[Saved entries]
·····

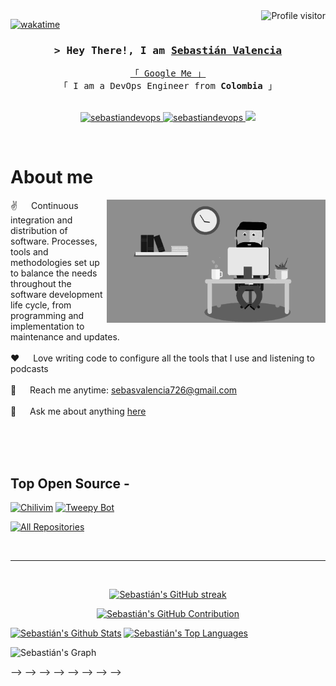 <!--
<h2 align="center">
  Welcome to Al Siam World!
  <img src="https://media.giphy.com/media/hvRJCLFzcasrR4ia7z/giphy.gif" width="28">
</h2>
-->

<!--
<p align="center">
  <a href="https://github.com/sebastiandevops"><img src="https://readme-typing-svg.herokuapp.com/?lines=Self%20Taught%20Programmer;Front%20End%20Developer;1.5%2B%20years%20of%20coding%20experience;Always%20learning%20new%20things&center=true&width=380&height=45"></a>
</p>

 -->

<a href="https://komarev.com/ghpvc/?username=sebastiandevops">
  <img align="right" src="https://komarev.com/ghpvc/?username=sebastiandevops&label=Visitors&color=0e75b6&style=flat" alt="Profile visitor" />
</a>


[![wakatime](https://wakatime.com/badge/user/018be7af-c277-42d4-bb3a-96275359fa05.svg)](https://wakatime.com/@sebastiandevops)

<!-- Intro  -->
<h3 align="center">
        <samp>&gt; Hey There!, I am
                <b><a target="_blank" href="https://sebastiandevops.github.io/">Sebastián Valencia</a></b>
        </samp>
</h3>


<p align="center">
  <samp>
    <a href="https://www.google.com/search?q=Sebastián+Valencia+Sierra">「 Google Me 」</a>
    <br>
    「 I am a DevOps Engineer from <b>Colombia</b> 」
    <br>
    <br>
  </samp>
</p>

<p align="center">
 <a href="https://sebastiandevops.github.io/" target="blank">
  <img src="https://img.shields.io/badge/Website-DC143C?style=for-the-badge&logo=medium&logoColor=white" alt="sebastiandevops" />
 </a>
 <a href="https://www.linkedin.com/in/sebastiandevops/" target="_blank">
  <img src="https://img.shields.io/badge/LinkedIn-0077B5?style=for-the-badge&logo=linkedin&logoColor=white" alt="sebastiandevops"/>
 </a>
 <!-- <a href="https://dev.to/sebastiandevops" target="_blank">
  <img src="https://img.shields.io/badge/dev.to-0A0A0A?style=for-the-badge&logo=dev.to&logoColor=white" alt="sebastiandevops" />
 </a> -->
 <a href="https://twitter.com/ajinomano" target="_blank">
  <img src="https://img.shields.io/badge/Twitter-1DA1F2?style=for-the-badge&logo=twitter&logoColor=white" />
 </a>
 <!-- <a href="https://instagram.com/sebastiandevops_dev" target="_blank"> -->
 <!--  <img src="https://img.shields.io/badge/Instagram-fe4164?style=for-the-badge&logo=instagram&logoColor=white" alt="sebastiandevops" /> -->
 <!-- </a> -->
 <!-- <a href="https://facebook.com/sebastiandevops.world" target="_blank"> -->
 <!--  <img src="https://img.shields.io/badge/Facebook-20BEFF?&style=for-the-badge&logo=facebook&logoColor=white" alt="sebastiandevops"  /> -->
 <!--  </a> -->
</p>
<br />

<!-- About Section -->
 # About me

<p>
 <img align="right" width="350" src="/assets/animated_gif.gif" alt="Front page" />

 ✌️ &emsp; Continuous integration and distribution of software. Processes, tools and methodologies set up to balance the needs throughout the software development life cycle, from programming and implementation to maintenance and updates. <br/><br/>
 ❤️ &emsp; Love writing code to configure all the tools that I use and listening to podcasts<br/><br/>
 📧 &emsp; Reach me anytime: sebasvalencia726@gmail.com<br/><br/>
 💬 &emsp; Ask me about anything [here](https://github.com/sebastiandevops/sebastiandevops/issues)

</p>

<br/>
<br/>
<br/>

<!-- ## Use To Code -->
<!---->
<!-- ![Javascript](https://img.shields.io/badge/Javascript-F0DB4F?style=for-the-badge&labelColor=black&logo=javascript&logoColor=F0DB4F) -->
<!-- ![Typescript](https://img.shields.io/badge/Typescript-007acc?style=for-the-badge&labelColor=black&logo=typescript&logoColor=007acc) -->
<!-- ![React](https://img.shields.io/badge/-React-61DBFB?style=for-the-badge&labelColor=black&logo=react&logoColor=61DBFB) -->
<!-- ![React Native](https://img.shields.io/badge/React_Native-20232A?style=for-the-badge&logo=react&logoColor=61DAFB) -->
<!-- ![Next.js](https://img.shields.io/badge/next.js-000000?style=for-the-badge&logo=nextdotjs&logoColor=white) -->
<!-- ![Nodejs](https://img.shields.io/badge/Nodejs-3C873A?style=for-the-badge&labelColor=black&logo=node.js&logoColor=3C873A) -->
<!-- ![Express.js](https://img.shields.io/badge/Express.js-000000?style=for-the-badge&logo=express&logoColor=white) -->
<!-- ![MongoDB](https://img.shields.io/badge/MongoDB-4EA94B?style=for-the-badge&logo=mongodb&logoColor=white) -->
<!-- ![HTML](https://img.shields.io/badge/HTML5-E34F26?style=for-the-badge&logo=html5&logoColor=white) -->
<!-- ![CSS3](https://img.shields.io/badge/CSS3-1572B6?style=for-the-badge&logo=css3&logoColor=white) -->
<!-- ![SASS Badge](https://img.shields.io/badge/Sass-CC6699?style=for-the-badge&logo=sass&logoColor=white) -->
<!-- ![Ant-Design](https://img.shields.io/badge/AntDesign-0170FE?style=for-the-badge&logo=antdesign&logoColor=white) -->
<!-- ![Tailwind](https://img.shields.io/badge/Tailwind_CSS-092749?style=for-the-badge&logo=tailwindcss&logoColor=06B6D4&labelColor=000000) -->
<!-- ![Bootstrap](https://img.shields.io/badge/Bootstrap-563D7C?style=for-the-badge&logo=bootstrap&logoColor=white) -->
<!-- ![Strapi](https://img.shields.io/badge/strapi-2E7EEA?style=for-the-badge&logo=strapi&logoColor=white) -->
<!-- ![Markdown](https://img.shields.io/badge/Markdown-000000?style=for-the-badge&logo=markdown&logoColor=white) -->
<!-- ![Redux](https://img.shields.io/badge/Redux-593D88?style=for-the-badge&logo=redux&logoColor=white) -->
<!-- ![React Query](https://img.shields.io/badge/-React_Query-FF4154?style=for-the-badge&logo=react%20query&logoColor=white) -->
<!-- ![VSCode](https://img.shields.io/badge/Visual_Studio-0078d7?style=for-the-badge&logo=visual%20studio&logoColor=white) -->
<!-- ![Git](https://img.shields.io/badge/Git-F05032?style=for-the-badge&logo=git&logoColor=white) -->
<!---->
<!-- <br/> -->

## Top Open Source -
[![Chilivim](https://github-readme-stats.vercel.app/api/pin/?username=sebastiandevops&repo=chilivim&border_color=7F3FBF&bg_color=0D1117&title_color=C9D1D9&text_color=8B949E&icon_color=7F3FBF)](https://github.com/sebastiandevops/chilivim)
[![Tweepy Bot](https://github-readme-stats.vercel.app/api/pin/?username=sebastiandevops&repo=tweepy_bot&border_color=7F3FBF&bg_color=0D1117&title_color=C9D1D9&text_color=8B949E&icon_color=7F3FBF)](https://github.com/sebastiandevops/tweepy_bot)
<!-- [![Al Siam Readme](https://github-readme-stats.vercel.app/api/pin/?username=sebastiandevops&repo=sebastiandevops&border_color=7F3FBF&bg_color=0D1117&title_color=C9D1D9&text_color=8B949E&icon_color=7F3FBF)](https://github.com/sebastiandevops/sebastiandevops) -->
<!-- [![Al Siam Teminal](https://github-readme-stats.vercel.app/api/pin/?username=sebastiandevops&repo=sebastiandevops.github.io&border_color=7F3FBF&bg_color=0D1117&title_color=C9D1D9&text_color=8B949E&icon_color=7F3FBF)](https://github.com/sebastiandevops/sebastiandevops.github.io) -->

<p align="left">
  <a href="https://github.com/sebastiandevops?tab=repositories" target="_blank"><img alt="All Repositories" title="All Repositories" src="https://img.shields.io/badge/-All%20Repos-2962FF?style=for-the-badge&logo=koding&logoColor=white"/></a>
</p>

<br/>
<hr/>
<br/>

<p align="center">
  <a href="https://github.com/sebastiandevops">
    <img src="https://github-readme-streak-stats.herokuapp.com/?user=sebastiandevops&theme=radical&border=7F3FBF&background=0D1117" alt="Sebastián's GitHub streak"/>
  </a>
</p>

<p align="center">
  <a href="https://github.com/sebastiandevops">
    <img src="https://github-profile-summary-cards.vercel.app/api/cards/profile-details?username=sebastiandevops&theme=radical" alt="Sebastián's GitHub Contribution"/>
  </a>
</p>

<a>
    <a href="https://github.com/sebastiandevops"><img alt="Sebastián's Github Stats" src="https://denvercoder1-github-readme-stats.vercel.app/api?username=sebastiandevops&show_icons=true&count_private=true&theme=react&border_color=7F3FBF&bg_color=0D1117&title_color=F85D7F&icon_color=F8D866" height="192px" width="49.5%"/></a>
  <a href="https://github.com/sebastiandevops"><img alt="Sebastián's Top Languages" src="https://denvercoder1-github-readme-stats.vercel.app/api/top-langs/?username=sebastiandevops&hide=css,html&langs_count=8&layout=compact&theme=react&border_color=7F3FBF&bg_color=0D1117&title_color=F85D7F&icon_color=F8D866" height="192px" width="49.5%"/></a>
  <br/>
</a>


![Sebastián's Graph](https://github-readme-activity-graph.vercel.app/graph?username=sebastiandevops&custom_title=Al%20Siam's%20GitHub%20Activity%20Graph&bg_color=0D1117&color=7F3FBF&line=7F3FBF&point=7F3FBF&area_color=FFFFFF&title_color=FFFFFF&area=true)
<!-- ![image](https://user-images.githubusercontent.com/63010971/200120130-bb00e72a-0d50-4d02-9fe7-745c8b330728.png) -->
<!---->
<!-- Continuous integration and distribution of software. Processes, tools and methodologies set up to balance the needs throughout the software development life cycle, from programming and implementation to maintenance and updates. -->
<!---->
<!-- ![Sebastián's GitHub stats](https://github-readme-stats-sigma-five.vercel.app/api?username=sebastiandevops&show_icons=true&theme=gruvbox) -->
<!---->
<!-- <!-- <a href="https://github.com/sebasvalencia726"> -->
<!--   <img align="center" src="https://github-readme-stats.vercel.app/api/top-langs/?username=sebasvalencia726&layout=compact&theme=radical" /> -->
<!-- </a> --> -->
<!---->
<!---->
<!-- [![Top Langs](https://github-readme-stats-sigma-five.vercel.app/api/top-langs/?username=sebastiandevops&hide=css,html&langs_count=10&layout=compact)] -->
<!---->
<!-- <!-- Please don't remove this: Grab your social icons from https://github.com/carlsednaoui/gitsocial --> -->
<!---->
<!-- <!-- display the social media buttons in your README --> -->
<!---->
<!-- ## Find me around the web: -->
<!---->
<!---->
<!-- [![alt text][1.1]][1]&nbsp;&nbsp;&nbsp;&nbsp;&nbsp;&nbsp;[![alt text][2.1]][2] -->
<!---->
<!-- <!-- links to social media icons --> -->
<!-- <!-- no need to change these --> -->
<!---->
<!-- <!-- icons with padding --> -->
<!---->
<!-- [1.1]: https://user-images.githubusercontent.com/63010971/230439534-7e9b65e3-aeca-4532-bce9-aa065e2d9008.png (linkedin) -->
<!-- [2.1]: https://user-images.githubusercontent.com/63010971/230439864-373a555a-ed8f-4972-95b7-11382772afca.png (twitter) -->
<!---->
<!-- <!-- links to your social media accounts --> -->
<!-- <!-- update these accordingly --> -->
<!---->
<!-- [1]: https://www.linkedin.com/in/sebastianvalenciasierra/ -->
<!-- [2]: https://twitter.com/ajinomano -->
<!---->



<!-- Please don't remove this: Grab your social icons from https://github.com/carlsednaoui/gitsocial -->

·····

WHAT YOU SHOULD DO ▸
Show each line of the records above containing "compact".

ANSWER BOX ▸
  <a href="https://github.com/sebastiandevops"><img alt="Sebastián's Top Languages" src="https://denvercoder1-github-readme-stats.vercel.app/api/top-langs/?username=sebastiandevops&hide=css,html&langs_count=8&layout=compact&theme=react&border_color=7F3FBF&bg_color=0D1117&title_color=F85D7F&icon_color=F8D866" height="192px" width="49.5%"/></a>
<!--   <img align="center" src="https://github-readme-stats.vercel.app/api/top-langs/?username=sebasvalencia726&layout=compact&theme=radical" /> -->
<!-- [![Top Langs](https://github-readme-stats-sigma-five.vercel.app/api/top-langs/?username=sebastiandevops&hide=css,html&langs_count=10&layout=compact)] -->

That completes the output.